Set down exactly, from the records below, the line with "আদি জ্যোতি মহারাণী, সকল" through the line with "তুমি তিন কাল জ্ঞাতা, যিনি ব্রহ্মার বর।", and nothing else.

DATA FOR THIS TASK:
....................

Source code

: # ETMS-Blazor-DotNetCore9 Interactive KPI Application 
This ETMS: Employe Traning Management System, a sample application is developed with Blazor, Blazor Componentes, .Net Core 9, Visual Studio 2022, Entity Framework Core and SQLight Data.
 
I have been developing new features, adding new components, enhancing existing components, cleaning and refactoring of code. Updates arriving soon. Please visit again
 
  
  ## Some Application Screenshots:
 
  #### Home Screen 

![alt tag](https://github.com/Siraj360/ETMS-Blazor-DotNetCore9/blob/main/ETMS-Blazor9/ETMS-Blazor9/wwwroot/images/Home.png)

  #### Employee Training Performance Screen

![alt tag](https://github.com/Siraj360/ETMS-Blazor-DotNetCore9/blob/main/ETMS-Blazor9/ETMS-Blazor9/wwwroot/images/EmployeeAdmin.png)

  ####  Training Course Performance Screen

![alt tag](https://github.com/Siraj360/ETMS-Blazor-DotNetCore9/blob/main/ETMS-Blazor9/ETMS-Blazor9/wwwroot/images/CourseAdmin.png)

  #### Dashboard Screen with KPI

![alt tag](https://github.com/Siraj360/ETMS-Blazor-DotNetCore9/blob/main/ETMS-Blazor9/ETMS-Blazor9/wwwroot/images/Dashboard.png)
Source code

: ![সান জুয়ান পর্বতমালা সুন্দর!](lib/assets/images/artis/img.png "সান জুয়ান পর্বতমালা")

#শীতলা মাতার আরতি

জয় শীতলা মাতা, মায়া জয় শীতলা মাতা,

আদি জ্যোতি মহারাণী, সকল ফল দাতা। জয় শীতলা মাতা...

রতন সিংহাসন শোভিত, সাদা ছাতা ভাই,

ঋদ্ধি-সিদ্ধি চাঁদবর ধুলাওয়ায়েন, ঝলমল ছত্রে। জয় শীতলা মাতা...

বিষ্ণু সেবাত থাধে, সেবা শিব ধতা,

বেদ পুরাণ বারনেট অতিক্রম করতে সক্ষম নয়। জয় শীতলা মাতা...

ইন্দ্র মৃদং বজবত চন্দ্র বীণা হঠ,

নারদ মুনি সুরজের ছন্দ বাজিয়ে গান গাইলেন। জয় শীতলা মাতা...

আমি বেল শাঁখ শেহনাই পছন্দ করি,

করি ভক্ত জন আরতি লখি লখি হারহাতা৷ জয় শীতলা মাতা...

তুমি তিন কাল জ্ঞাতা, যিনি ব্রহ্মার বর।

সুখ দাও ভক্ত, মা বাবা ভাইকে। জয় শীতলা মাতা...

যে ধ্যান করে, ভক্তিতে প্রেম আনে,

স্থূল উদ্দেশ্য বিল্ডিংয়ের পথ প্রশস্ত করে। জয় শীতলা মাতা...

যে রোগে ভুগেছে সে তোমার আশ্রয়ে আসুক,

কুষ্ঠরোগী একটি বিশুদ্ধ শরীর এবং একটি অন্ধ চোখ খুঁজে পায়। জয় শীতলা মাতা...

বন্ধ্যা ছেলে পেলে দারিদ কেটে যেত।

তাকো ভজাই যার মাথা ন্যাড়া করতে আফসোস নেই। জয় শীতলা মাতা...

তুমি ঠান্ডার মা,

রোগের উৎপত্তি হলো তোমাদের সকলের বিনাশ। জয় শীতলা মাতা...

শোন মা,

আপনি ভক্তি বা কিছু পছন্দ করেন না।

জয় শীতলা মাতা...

....................

SOLUTION TO THE EXERCISE:
আদি জ্যোতি মহারাণী, সকল ফল দাতা। জয় শীতলা মাতা...

রতন সিংহাসন শোভিত, সাদা ছাতা ভাই,

ঋদ্ধি-সিদ্ধি চাঁদবর ধুলাওয়ায়েন, ঝলমল ছত্রে। জয় শীতলা মাতা...

বিষ্ণু সেবাত থাধে, সেবা শিব ধতা,

বেদ পুরাণ বারনেট অতিক্রম করতে সক্ষম নয়। জয় শীতলা মাতা...

ইন্দ্র মৃদং বজবত চন্দ্র বীণা হঠ,

নারদ মুনি সুরজের ছন্দ বাজিয়ে গান গাইলেন। জয় শীতলা মাতা...

আমি বেল শাঁখ শেহনাই পছন্দ করি,

করি ভক্ত জন আরতি লখি লখি হারহাতা৷ জয় শীতলা মাতা...

তুমি তিন কাল জ্ঞাতা, যিনি ব্রহ্মার বর।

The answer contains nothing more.